The invention relates to a method of enabling composition of a message at a remote terminal, comprising generating an image comprising a plurality of symbols representing input means, transmitting the image for display on the remote terminal, receiving a sequence of coordinates from the remote terminal, and reconstructing the message as a sequence of input means represented by the symbols comprised in the image at the received coordinates.

The invention further relates to a server and to a computer program product.

U.S. Pat. No. 6,209,102 discloses a way to allow composition of a message through visually rendered input means on a display of a remote terminal. A server generates an image so that it represents a plurality of input means such as keys on a keyboard. Each input means represents an element that can be used in the message that will be composed by the user.

At the remote terminal, the user then composes the message he wants to return by selecting the input means rendered as an image on the display. Selecting the input means is done by selecting a particular set of coordinates on the display of the terminal.

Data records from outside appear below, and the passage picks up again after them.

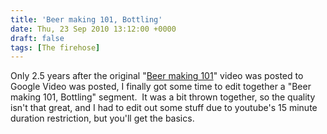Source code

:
```yaml
---
title: 'Beer making 101, Bottling'
date: Thu, 23 Sep 2010 13:12:00 +0000
draft: false
tags: [The firehose]
---
```


Only 2.5 years after the original "[Beer making 101](http://bit.ly/br033p)" video was posted to Google Video was posted, I finally got some time to edit together a "Beer making 101, Bottling" segment.  It was a bit thrown together, so the quality isn't that great, and I had to edit out some stuff due to youtube's 15 minute duration restriction, but you'll get the basics.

The set of coordinates is then transmitted back to the server. Eavesdropping software secretly installed on the remote terminal, or tapping into the return channel from terminal to server, cannot learn any passwords or sensitive information entered in this fashion. At the most, such software would be able to learn the particular sets of coordinates entered in this particular session. By randomizing the placement of the image means every time, the thusly learned information is of no use in future sessions.

When the server receives the set of coordinates, it translates it to a particular input means represented on the image. The message composed by the user is constructed as the elements represented by the particular input means to which the sets of coordinates were translated.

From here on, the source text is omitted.